Pete Townsend on guitar had to pull out all the stops to stay with him and get a little attention for himself. He became one of the most sensational guitarists and leading exponent of that combined rhythm and lead. He filled in all the riffs and blazed out scorching lead runs and did it all while leaping half a mile in the air with bent knees or wind milling his arms like a demented propeller or performing a series of antics that rivalled Jimi Hendrix. It usually ended in him smashing his guitar and gouging it into the amps and mic-stand. The cost of repairing and replacing equipment almost bankrupted them but it certainly got the crowd going.
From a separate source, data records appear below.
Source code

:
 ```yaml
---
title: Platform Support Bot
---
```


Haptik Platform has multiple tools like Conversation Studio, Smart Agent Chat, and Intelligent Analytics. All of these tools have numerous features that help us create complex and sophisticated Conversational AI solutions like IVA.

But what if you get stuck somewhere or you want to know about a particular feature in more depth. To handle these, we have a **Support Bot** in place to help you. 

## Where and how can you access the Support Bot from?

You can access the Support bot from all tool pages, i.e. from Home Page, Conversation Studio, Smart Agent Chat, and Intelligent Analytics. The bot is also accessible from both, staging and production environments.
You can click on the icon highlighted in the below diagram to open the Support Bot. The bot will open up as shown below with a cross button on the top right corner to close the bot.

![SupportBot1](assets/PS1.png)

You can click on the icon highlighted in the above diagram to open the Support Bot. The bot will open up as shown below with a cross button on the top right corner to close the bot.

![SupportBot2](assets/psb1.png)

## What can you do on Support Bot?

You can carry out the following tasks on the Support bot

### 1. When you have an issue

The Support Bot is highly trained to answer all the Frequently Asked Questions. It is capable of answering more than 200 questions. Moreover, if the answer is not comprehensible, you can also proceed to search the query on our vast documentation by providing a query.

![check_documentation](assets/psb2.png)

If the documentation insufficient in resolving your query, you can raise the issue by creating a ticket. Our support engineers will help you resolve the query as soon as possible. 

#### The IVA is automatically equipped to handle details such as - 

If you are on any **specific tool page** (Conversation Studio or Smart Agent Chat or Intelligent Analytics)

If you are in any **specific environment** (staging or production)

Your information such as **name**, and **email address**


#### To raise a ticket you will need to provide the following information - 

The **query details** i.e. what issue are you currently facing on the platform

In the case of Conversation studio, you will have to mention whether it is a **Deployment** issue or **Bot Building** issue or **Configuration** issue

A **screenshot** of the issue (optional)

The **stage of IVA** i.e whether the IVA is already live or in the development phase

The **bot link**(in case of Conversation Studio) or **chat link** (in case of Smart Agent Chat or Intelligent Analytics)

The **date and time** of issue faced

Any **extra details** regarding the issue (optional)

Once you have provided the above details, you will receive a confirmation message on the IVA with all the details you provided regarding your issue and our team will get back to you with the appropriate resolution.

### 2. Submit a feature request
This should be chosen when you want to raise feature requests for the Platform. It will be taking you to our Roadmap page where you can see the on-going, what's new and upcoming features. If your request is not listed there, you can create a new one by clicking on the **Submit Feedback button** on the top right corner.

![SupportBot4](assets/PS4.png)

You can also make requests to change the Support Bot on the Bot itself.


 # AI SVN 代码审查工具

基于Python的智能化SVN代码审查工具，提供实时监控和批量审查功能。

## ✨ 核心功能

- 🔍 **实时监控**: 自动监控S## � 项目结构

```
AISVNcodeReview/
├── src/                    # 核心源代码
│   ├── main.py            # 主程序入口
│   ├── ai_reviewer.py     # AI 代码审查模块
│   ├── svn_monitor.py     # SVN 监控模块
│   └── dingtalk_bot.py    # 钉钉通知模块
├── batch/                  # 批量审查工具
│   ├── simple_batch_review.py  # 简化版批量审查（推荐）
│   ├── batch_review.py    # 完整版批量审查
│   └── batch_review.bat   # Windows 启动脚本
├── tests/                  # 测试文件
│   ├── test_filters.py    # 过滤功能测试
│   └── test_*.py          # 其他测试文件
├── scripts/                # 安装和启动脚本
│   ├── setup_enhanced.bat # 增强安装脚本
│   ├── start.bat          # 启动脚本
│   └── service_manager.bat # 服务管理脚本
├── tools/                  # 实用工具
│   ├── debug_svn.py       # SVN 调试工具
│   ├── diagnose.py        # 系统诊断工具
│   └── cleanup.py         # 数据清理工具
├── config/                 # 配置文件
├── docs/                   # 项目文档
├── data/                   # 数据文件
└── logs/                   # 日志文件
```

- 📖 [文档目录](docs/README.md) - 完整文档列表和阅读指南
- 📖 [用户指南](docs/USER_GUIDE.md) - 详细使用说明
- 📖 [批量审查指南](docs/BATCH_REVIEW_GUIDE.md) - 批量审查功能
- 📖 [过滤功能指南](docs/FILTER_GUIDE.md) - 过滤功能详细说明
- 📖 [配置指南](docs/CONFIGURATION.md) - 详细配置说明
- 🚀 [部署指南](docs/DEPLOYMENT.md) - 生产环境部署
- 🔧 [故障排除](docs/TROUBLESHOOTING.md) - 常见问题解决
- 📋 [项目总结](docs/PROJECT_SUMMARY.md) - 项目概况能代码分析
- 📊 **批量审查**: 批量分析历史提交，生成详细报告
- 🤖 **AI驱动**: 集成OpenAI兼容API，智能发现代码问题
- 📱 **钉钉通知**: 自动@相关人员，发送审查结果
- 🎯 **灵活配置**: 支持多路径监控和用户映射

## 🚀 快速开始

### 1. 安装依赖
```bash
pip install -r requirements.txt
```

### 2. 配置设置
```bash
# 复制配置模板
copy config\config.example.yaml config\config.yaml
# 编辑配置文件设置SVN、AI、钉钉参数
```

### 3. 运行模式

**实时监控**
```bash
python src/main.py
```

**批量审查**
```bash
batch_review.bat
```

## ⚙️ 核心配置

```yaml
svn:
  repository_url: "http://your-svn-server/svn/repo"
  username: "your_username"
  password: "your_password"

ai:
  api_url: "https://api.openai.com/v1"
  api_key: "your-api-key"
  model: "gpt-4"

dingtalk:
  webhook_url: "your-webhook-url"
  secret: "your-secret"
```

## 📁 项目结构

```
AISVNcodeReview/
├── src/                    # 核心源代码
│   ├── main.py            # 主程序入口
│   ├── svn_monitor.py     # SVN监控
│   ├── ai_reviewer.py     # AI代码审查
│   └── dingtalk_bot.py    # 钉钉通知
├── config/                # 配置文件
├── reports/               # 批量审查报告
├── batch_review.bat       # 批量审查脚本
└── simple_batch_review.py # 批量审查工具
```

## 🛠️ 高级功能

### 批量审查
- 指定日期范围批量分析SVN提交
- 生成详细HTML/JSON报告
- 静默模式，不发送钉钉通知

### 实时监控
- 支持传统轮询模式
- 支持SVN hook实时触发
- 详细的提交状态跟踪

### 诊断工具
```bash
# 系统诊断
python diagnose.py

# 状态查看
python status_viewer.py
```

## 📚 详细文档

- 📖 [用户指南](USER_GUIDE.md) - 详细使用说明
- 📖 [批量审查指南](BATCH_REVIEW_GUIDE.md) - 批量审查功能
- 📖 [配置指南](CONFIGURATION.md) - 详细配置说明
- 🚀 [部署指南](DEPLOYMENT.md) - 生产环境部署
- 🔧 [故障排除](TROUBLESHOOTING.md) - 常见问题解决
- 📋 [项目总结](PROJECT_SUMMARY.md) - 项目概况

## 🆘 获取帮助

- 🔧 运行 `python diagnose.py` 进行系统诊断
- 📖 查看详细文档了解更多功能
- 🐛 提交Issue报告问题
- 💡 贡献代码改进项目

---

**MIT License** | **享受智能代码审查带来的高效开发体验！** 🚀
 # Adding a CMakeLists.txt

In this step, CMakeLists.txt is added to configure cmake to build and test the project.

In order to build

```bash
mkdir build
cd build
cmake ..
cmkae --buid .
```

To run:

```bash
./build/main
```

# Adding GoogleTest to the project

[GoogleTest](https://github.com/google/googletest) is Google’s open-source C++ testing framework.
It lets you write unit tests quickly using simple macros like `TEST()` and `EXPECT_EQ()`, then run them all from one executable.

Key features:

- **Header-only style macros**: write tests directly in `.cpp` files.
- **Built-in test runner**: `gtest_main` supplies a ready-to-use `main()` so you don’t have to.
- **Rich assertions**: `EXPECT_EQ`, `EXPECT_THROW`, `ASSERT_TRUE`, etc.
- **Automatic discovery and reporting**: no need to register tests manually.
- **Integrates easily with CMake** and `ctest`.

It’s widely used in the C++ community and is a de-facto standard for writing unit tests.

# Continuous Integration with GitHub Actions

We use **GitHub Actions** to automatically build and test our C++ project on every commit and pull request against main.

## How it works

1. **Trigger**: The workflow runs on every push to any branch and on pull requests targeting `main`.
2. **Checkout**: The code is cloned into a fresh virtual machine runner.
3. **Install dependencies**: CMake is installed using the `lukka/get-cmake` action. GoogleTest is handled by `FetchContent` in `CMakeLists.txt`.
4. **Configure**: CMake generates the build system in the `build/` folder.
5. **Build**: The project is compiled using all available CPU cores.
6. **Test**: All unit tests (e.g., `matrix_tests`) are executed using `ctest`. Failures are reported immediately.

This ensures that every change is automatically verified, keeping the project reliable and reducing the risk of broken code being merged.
Roger Daltry, with his long corkscrew hair flying, bright blue eyes and microphone antics not only had the voice but also commanded the stage in a way that caught the eye. He strut around with the tassels on his jackets flying, his chest bare and fling the microphone out like a lasso in a circle over the audience hauling it back in and catching it. It was awesome.

John Entwhistle had obviously long ago decided that there was more than enough histrionics in one band and stood stock still living up to his name ‘The Ox’. Yet he delivered the most incredible bass in a fashion never heard before. He played the bass as a lead instrument creating a style that changed Rock Music.

They were almost unbeatable. You got three top showmen for the price of one. Even with the loss of first Keith and then John they were still formidable. The quality of the songs held it together.

Neither Tommy or Quadrophenia were my favourites. I preferred the incredible ‘Who’s Next’. What an album.